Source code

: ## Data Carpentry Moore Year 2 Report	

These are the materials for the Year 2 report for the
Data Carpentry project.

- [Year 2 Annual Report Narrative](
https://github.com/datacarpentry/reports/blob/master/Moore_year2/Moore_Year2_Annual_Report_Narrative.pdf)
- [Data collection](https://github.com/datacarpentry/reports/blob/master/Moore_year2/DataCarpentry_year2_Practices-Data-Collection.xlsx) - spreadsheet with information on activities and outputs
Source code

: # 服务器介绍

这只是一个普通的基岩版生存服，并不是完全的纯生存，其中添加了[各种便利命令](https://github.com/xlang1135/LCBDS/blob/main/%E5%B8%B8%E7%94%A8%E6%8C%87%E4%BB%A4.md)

▬▬▬▬▬▬

PROBLEM REQUIREMENTS: Copy out the material above in full.

EXERCISE RESPONSE:
Source code

: ## Data Carpentry Moore Year 2 Report	

These are the materials for the Year 2 report for the
Data Carpentry project.

- [Year 2 Annual Report Narrative](
https://github.com/datacarpentry/reports/blob/master/Moore_year2/Moore_Year2_Annual_Report_Narrative.pdf)
- [Data collection](https://github.com/datacarpentry/reports/blob/master/Moore_year2/DataCarpentry_year2_Practices-Data-Collection.xlsx) - spreadsheet with information on activities and outputs
Source code

: # 服务器介绍

这只是一个普通的基岩版生存服，并不是完全的纯生存，其中添加了[各种便利命令](https://github.com/xlang1135/LCBDS/blob/main/%E5%B8%B8%E7%94%A8%E6%8C%87%E4%BB%A4.md)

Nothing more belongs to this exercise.